Polymath Park is a  resort  southeast of Pittsburgh, Pennsylvania, United States, in the Laurel Highlands of Western Pennsylvania.

The site, near the village of Acme in Westmoreland County, is surrounded by private forest in the Allegheny Mountains and features four architectural landmarks: Frank Lloyd Wright's (1867–1959) Donald C. Duncan House and R. W. Lindholm Residence, and two others by Peter Berndtson (1909–1972), who was one of the original Wright apprentices. The park is near Wright's Fallingwater (23 miles) and Kentuck Knob (29 miles). Duncan House and Lindholm House are the only Wright houses in the area that accommodate overnight visitors.

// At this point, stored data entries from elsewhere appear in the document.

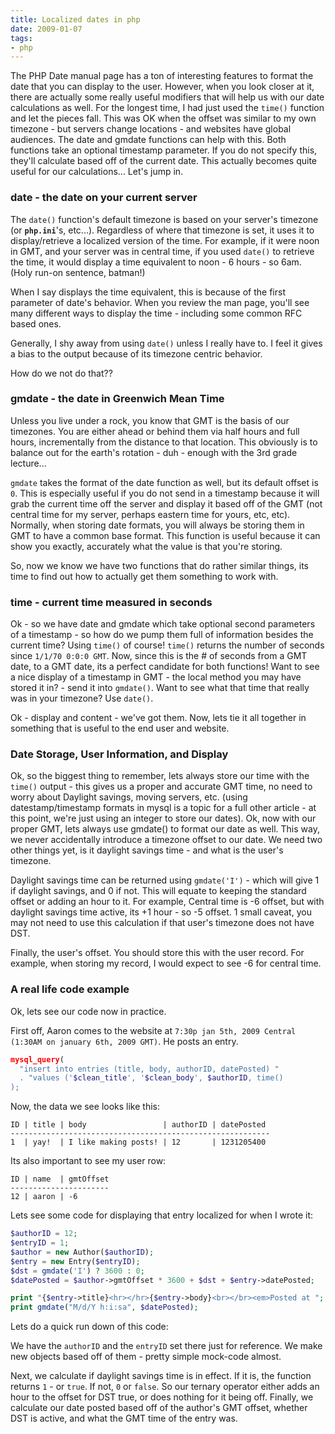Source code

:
 ```yaml
---
title: Localized dates in php
date: 2009-01-07
tags:
- php
---
```

The PHP Date manual page has a ton of interesting features to format the date that you can display to the user.  However, when you look closer at it, there are actually some really useful modifiers that will help us with our date calculations as well.  For the longest time, I had just used the `time()` function and let the pieces fall.  This was OK when the offset was similar to my own timezone - but servers change locations - and websites have global audiences.  The date and gmdate functions can help with this.  Both functions take an optional timestamp parameter.  If you do not specify this, they'll calculate based off of the current date.  This actually becomes quite useful for our calculations... Let's jump in.

<!--more-->

### date - the date on your current server

The `date()` function's default timezone is based on your server's timezone (or **`php.ini`**'s, etc...).  Regardless of where that timezone is set, it uses it to display/retrieve a localized version of the time.  For example, if it were noon in GMT, and your server was in central time, if you used `date()` to retrieve the time, it would display a time equivalent to noon - 6 hours - so 6am.  (Holy run-on sentence, batman!)

When I say displays the time equivalent, this is because of the first parameter of date's behavior.  When you review the man page, you'll see many different ways to display the time - including some common RFC based ones.

Generally, I shy away from using `date()` unless I really have to.  I feel it gives a bias to the output because of its timezone centric behavior.

How do we not do that??

### gmdate - the date in Greenwich Mean Time

Unless you live under a rock, you know that GMT is the basis of our timezones.  You are either ahead or behind them via half hours and full hours, incrementally from the distance to that location.  This obviously is to balance out for the earth's rotation - duh - enough with the 3rd grade lecture...

`gmdate` takes the format of the date function as well, but its default offset is `0`.  This is especially useful if you do not send in a timestamp because it will grab the current time off the server and display it based off of the GMT (not central time for my server, perhaps eastern time for yours, etc, etc).  Normally, when storing date formats, you will always be storing them in GMT to have a common base format.  This function is useful because it can show you exactly, accurately what the value is that you're storing.

So, now we know we have two functions that do rather similar things, its time to find out how to actually get them something to work with.

### time - current time measured in seconds

Ok - so we have date and gmdate which take optional second parameters of a timestamp - so how do we pump them full of information besides the current time?  Using `time()` of course!  `time()` returns the number of seconds since `1/1/70 0:0:0 GMT`.  Now, since this is the # of seconds from a GMT date, to a GMT date, its a perfect candidate for both functions!  Want to see a nice display of a timestamp in GMT - the local method you may have stored it in? - send it into `gmdate()`.  Want to see what that time that really was in your timezone?  Use `date()`.

Ok - display and content - we've got them.  Now, lets tie it all together in something that is useful to the end user and website.

### Date Storage, User Information, and Display

Ok, so the biggest thing to remember, lets always store our time with the `time()` output - this gives us a proper and accurate GMT time, no need to worry about Daylight savings, moving servers, etc.  (using datestamp/timestamp formats in mysql is a topic for a full other article - at this point, we're just using an integer to store our dates).  Ok, now with our proper GMT, lets always use gmdate() to format our date as well.  This way, we never accidentally introduce a timezone offset to our date.  We need two other things yet, is it daylight savings time - and what is the user's timezone.

Daylight savings time can be returned using `gmdate('I')` - which will give 1 if daylight savings, and 0 if not.  This will equate to keeping the standard offset or adding an hour to it.  For example, Central time is -6 offset, but with daylight savings time active, its +1 hour - so -5 offset.  1 small caveat, you may not need to use this calculation if that user's timezone does not have DST.

Finally, the user's offset.  You should store this with the user record.  For example, when storing my record, I would expect to see -6 for central time.

### A real life code example

Ok, lets see our code now in practice.

First off, Aaron comes to the website at `7:30p jan 5th, 2009 Central (1:30AM on january 6th, 2009 GMT)`.  He posts an entry.

```php
mysql_query(
  "insert into entries (title, body, authorID, datePosted) "
  . "values ('$clean_title', '$clean_body', $authorID, time()
);
```

Now, the data we see looks like this:
    
    ID | title | body                 | authorID | datePosted
    ----------------------------------------------------------
    1  | yay!  | I like making posts! | 12       | 1231205400

Its also important to see my user row:
    
    ID | name  | gmtOffset
    ----------------------
    12 | aaron | -6

Lets see some code for displaying that entry localized for when I wrote it:
    
```php
$authorID = 12;
$entryID = 1;
$author = new Author($authorID);
$entry = new Entry($entryID);
$dst = gmdate('I') ? 3600 : 0;
$datePosted = $author->gmtOffset * 3600 + $dst + $entry->datePosted;

print "{$entry->title}<hr></hr>{$entry->body}<br></br><em>Posted at ";
print gmdate("M/d/Y h:i:sa", $datePosted);
```

Lets do a quick run down of this code:

We have the `authorID` and the `entryID` set there just for reference.  We make new objects based off of them - pretty simple mock-code almost.

Next, we calculate if daylight savings time is in effect.  If it is, the function returns `1` - or `true`.  If not, `0` or `false`.  So our ternary operator either adds an hour to the offset for DST true, or does nothing for it being off.  Finally, we calculate our date posted based off of the author's GMT offset, whether DST is active, and what the GMT time of the entry was.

Berndtson's 1962 master plan for Polymath Park allowed for 24 dwellings, each sited in a circular clearing in the forest. Only two houses, however, were actually built: the Balter House in 1964 and the 1965 Blum House. Duncan House was added to the park in June 2007. Built in 1957 in Lisle, Illinois, for Donald and Elizabeth Duncan, Wright's prefab Usonian was deconstructed in suburban Chicago in 2004 and reassembled in Pennsylvania. Lindholm House, named Mäntylä, was built in 1952 for R. W. Lindholm at Cloquet, Minnesota, and was dismantled in 2016 and rebuilt at Polymath Park in 2018.  It opened in April 2019.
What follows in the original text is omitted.